Friday, April 15, 2016

Logistics Of Recovery (aka: I'm Sweating The Small Stuff)

So, I was actually approved for surgery as of October 2015.  But, seeing as how my mom had just passed away July 1st, I didn’t want to put my family through that worry or stress so soon.  Not to mention I’d just missed months of work to care for my mom and had no paid time off available for surgery.

So, I postponed my surgery till May 13.

Friday the 13th, to be exact.

I’m not superstitious, so I find the date amusing and easy to remember, more than frightening or intimidating.  And, the Gastric Sleeve procedure is pretty routine at this point in time, so I’m generally calm and confident about the surgery itself.

But panic struck today when I started thinking about my two weeks post-op.

My mom was an excellent care taker.  She thought of things before you had to ask.  She was attentive and patient and kind and she always went above and beyond.  Even as an adult, she’d brush your hair back from your face or run a cool cloth across your forehead when you were down and out with a fever.  She was even conscientious of the fact that being ill could really make a person emotional.  She dealt out hugs and kisses and could be forgiving if you were ill tempered while sick.

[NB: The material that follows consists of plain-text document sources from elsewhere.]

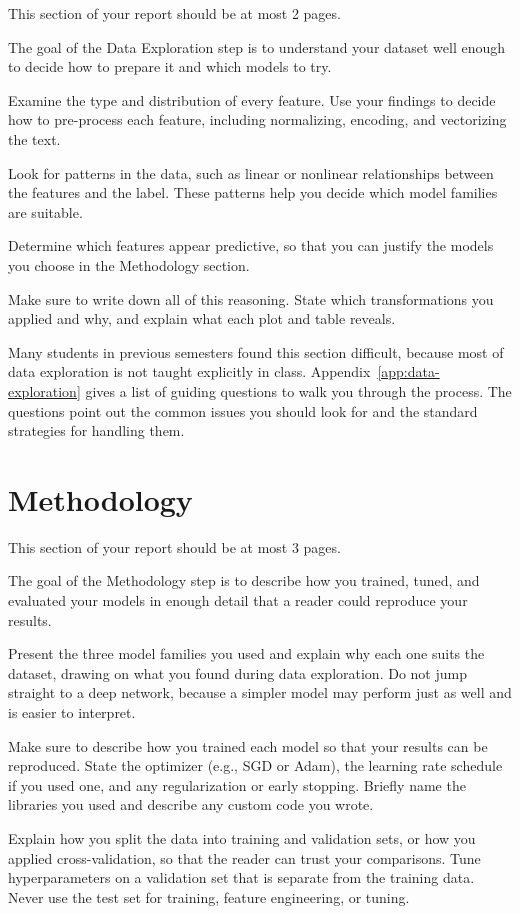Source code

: \documentclass[12pt]{article}
\begin{document}
This section of your report should be at most 2 pages. 

The goal of the Data Exploration step is to understand your dataset well enough to decide how to prepare it and which models to try.

Examine the type and distribution of every feature. Use your findings to decide how to pre-process each feature, including normalizing, encoding, and vectorizing the text.

Look for patterns in the data, such as linear or nonlinear relationships between the features and the label. These patterns help you decide which model families are suitable.

Determine which features appear predictive, so that you can justify the models you choose in the Methodology section.

Make sure to write down all of this reasoning. State which transformations you applied and why, and explain what each plot and table reveals.

Many students in previous semesters found this section difficult, because most of data exploration is not taught explicitly in class. Appendix~\ref{app:data-exploration} gives a list of guiding questions to walk you through the process. The questions point out the common issues you should look for and the standard strategies for handling them.

\section{Methodology}\label{sec:methodology}

This section of your report should be at most 3 pages.

The goal of the Methodology step is to describe how you trained, tuned, and evaluated your models in enough detail that a reader could reproduce your results.

Present the three model families you used and explain why each one suits the dataset, drawing on what you found during data exploration. Do not jump straight to a deep network, because a simpler model may perform just as well and is easier to interpret.

Make sure to describe how you trained each model so that your results can be reproduced. State the optimizer (e.g., SGD or Adam), the learning rate schedule if you used one, and any regularization or early stopping. Briefly name the libraries you used and describe any custom code you wrote.

Explain how you split the data into training and validation sets, or how you applied cross-validation, so that the reader can trust your comparisons. Tune hyperparameters on a validation set that is separate from the training data. Never use the test set for training, feature engineering, or tuning.
\end{document}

My dad is a good man, but healthcare is not his calling.  Generally, he gets worries about us and gets stressed out that we are unwell and it is out of his control.  This worry, stress and helplessness then make him a bit impatient and short tempered.  He means well, and it comes from a place of love…but it’s not always the best combination when coupled with an emotional, drugged up, post-op patient in pain.  Add to that the fact that a lifetime of hard labor at work has taken a toll on his back, his shoulders and his knees, so he isn’t necessarily great at running errands and catering to a recovering person’s needs.

Plus – I’m not the best patient.  I don’t like to depend on others and I don’t like to ask for help.  And, despite carpal tunnel surgery in both hands, I’ve never experienced anything close to the pain and discomfort of having tiny instruments inserted into my abdomen, my insides pushed and shoved aside and having part of my stomach laterally removed and stapled shut.

All of this boils down to the fact that I’m a 35 year old women who spent this morning having an anxiety attack because “I want my mommy.”

Then, there are just the pure logistics.  I need to clean the house properly before surgery, since I won’t be able to clean for at least a couple of weeks.  I need to train people how to do my job at work so that they can properly cover me.  I need to start my pre-op diet to lose some weight and get used to the only foods I will be able to eat after surgery. 

Post-Op, I face the decision of where I will park myself for recovery.  I have a recliner downstairs that I feel would be the easiest to sit down in and get up from.  It would put me close to my Dad with easy access to the kitchen and restroom.  But, I also have cats, and risk them jumping on my stomach if I stay downstairs, which scares the shit out of me.
However, my other option is to go upstairs (climbing stairs after abdominal surgery?!) and into my room where I can either sit at my desk or lay down in my full size bed, which will require me to use my stomach muscles to pull myself onto and over on the mattress.  No cats to worry about, but then my father would have to intentionally worry about feeding me.  UNLESS, I borrow a mini-fridge from someone and keep my protein shakes and pureed food in the fridge in my bedroom, which 
would be more convenient.


It’s about this point that the stomach aches, chest pains and shortness of breath start because I’m completely overwhelmed trying to think about how I will work it all out.

I know it'll work out...but I'd be lying if I said I wasn't just the teeniest bit stressed.

Please be kind.

2 comments:

  1. As someone who can speak first hand on this surgery Inwould tell you stay down stairs. Have plenty of pillows around and cover your body. By the second to third day you will be sore but perfectly fine. And believe me you want to get up and move. The first day you will love in the restroom only because of the fluid and air you get pumped with. No one told me about the amount of air that gets pumped in you for the surgery but it passes pretty quick. I will be happy to share and given any recommendations if you want, plus answer any questions. Don't stress, you will be fine!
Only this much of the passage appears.